The Bank of 10 I made up were all new and sequential serial numbers off the production line.


----------



## 98055 (Mar 9, 2006)

George,

Did I read that right.....bank of 10 batteries...am I seriously under powered with my 1 and considering a second or are you running a mobile power station?

DD


----------



## Malc (May 9, 2005)

No mobile welding business!!

:lol: :lol: :lol: :lol: Malc


----------



## chrisgog (May 17, 2005)

We will be going for two batteries soon but is there a *recommended* *make* by anyone. 
We will be ready to purchase at Newbury and one trader was selling Squadron marine and leisure batteries in Peterborough.

We have a new 95ah (3weeks) battery but were thinking of buying 2x110amp instead or 1 new 95amp to link to it?

In our last van we had an 85amp linked with a 110amp Elecsol battery and never had a problem with this.

We are aware that you really need two batteries the same but would like recommendations off others as to the *MAKE of battery *or are they all much the same as long as they are leisure/marine batteries.


----------



## 88724 (May 9, 2005)

Hi Chris

Quote _*In our last van we had an 85amp linked with a 110amp Elecsol battery and never had a problem with this. *_

Most people would never notice the problem's with this, but its bad practice and you are losing out on available power, the recharging is always going to be poor for both batteries and the life expectancy of both batteries is also lower.
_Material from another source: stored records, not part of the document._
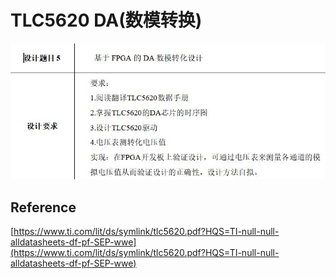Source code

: # TLC5620 DA(数模转换)

![demand](https://github.com/imere/TLC5620_DA/blob/master/demand.jpg)

## Reference

[https://www.ti.com/lit/ds/symlink/tlc5620.pdf?HQS=TI-null-null-alldatasheets-df-pf-SEP-wwe](https://www.ti.com/lit/ds/symlink/tlc5620.pdf?HQS=TI-null-null-alldatasheets-df-pf-SEP-wwe)
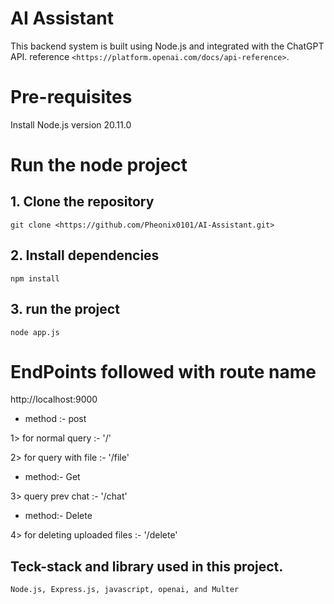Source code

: 
# AI Assistant

This backend system is built using Node.js and integrated with the ChatGPT API. reference `<https://platform.openai.com/docs/api-reference>`.

# Pre-requisites

Install Node.js version 20.11.0

# Run the node project

## 1. Clone the repository

`git clone <https://github.com/Pheonix0101/AI-Assistant.git>`

## 2. Install dependencies

`npm install`

## 3. run the project

`node app.js`

# EndPoints followed with route name

http://localhost:9000

* method :- post

1> for normal query :- '/'

2> for query with file :- '/file'

* method:- Get

3> query prev chat :- '/chat'

* method:- Delete

4> for deleting uploaded files :- '/delete'





## Teck-stack and library used in this project.

`Node.js, Express.js, javascript, openai, and Multer`
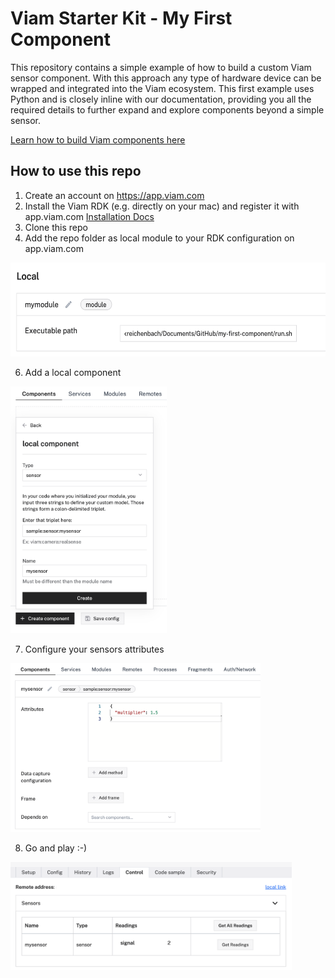 # Viam Starter Kit - My First Component
This repository contains a simple example of how to build a custom Viam sensor component. With this approach any type of hardware device can be wrapped and integrated into the Viam ecosystem. This first example uses Python and is closely inline with our documentation, providing you all the required details to further expand and explore components beyond a simple sensor.

[Learn how to build Viam components here](https://docs.viam.com/registry/create/)

## How to use this repo

1. Create an account on https://app.viam.com
2. Install the Viam RDK (e.g. directly on your mac) and register it with app.viam.com [Installation Docs](https://docs.viam.com/installation/)
3. Clone this repo
4. Add the repo folder as local module to your RDK configuration on app.viam.com

<img src="./media/local_module.png" height="150">

6. Add a local component

<img src="./media/local_sensor.png" width="250">

7. Configure your sensors attributes

<img src="./media/sensor_attributes.png" width="400">

8. Go and play :-)

<img src="./media/sensor_play.png" width="450">
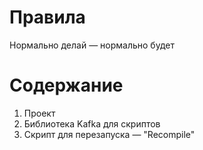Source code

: 
# Правила

Нормально делай — нормально будет

# Содержание

1. Проект
2. Библиотека Kafka для скриптов
3. Скрипт для перезапуска — "Recompile"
Pick out pretty much any lead acid leisure being sold, buy a pair and they should last OK.


----------



## chrisgog (May 17, 2005)

thanks George


----------



## shortcircuit (Mar 19, 2006)

A lot of experience on this forum.

How are batteries matched as a pair?

How do consecutive manufacture numbers determine that batteries are matched?
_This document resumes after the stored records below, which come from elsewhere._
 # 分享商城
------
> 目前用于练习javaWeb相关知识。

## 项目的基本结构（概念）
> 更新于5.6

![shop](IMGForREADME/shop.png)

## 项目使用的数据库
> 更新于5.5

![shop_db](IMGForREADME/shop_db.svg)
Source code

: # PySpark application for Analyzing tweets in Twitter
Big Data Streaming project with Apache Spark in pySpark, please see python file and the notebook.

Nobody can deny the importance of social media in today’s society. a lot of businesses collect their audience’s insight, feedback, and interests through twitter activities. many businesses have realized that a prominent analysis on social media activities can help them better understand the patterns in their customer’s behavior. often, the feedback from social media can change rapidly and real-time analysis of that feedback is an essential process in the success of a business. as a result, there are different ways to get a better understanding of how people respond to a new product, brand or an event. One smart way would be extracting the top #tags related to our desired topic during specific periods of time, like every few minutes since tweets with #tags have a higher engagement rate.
What criteria are used to match batteries and how is it measured?

Hamish


----------



## 88724 (May 9, 2005)

Hi

How matched? buy 2 new together on same day

why go for consecutive? I thought that would be obvious if they follow each other down the production line they are going to be pretty similar I would think.

Most people aint gonna measure anything, buying new pair at same time is near enough.


----------



## shortcircuit (Mar 19, 2006)

Am I correct in understanding that there is no technical criteria as to how batteries are matched other than the assumption that as they were produced at the same time then they "should" be the same.

What are the consequencies if they are slightly different?


----------



## DABurleigh (May 9, 2005)

Yes, I'm not aware of any particular matching for lead acids.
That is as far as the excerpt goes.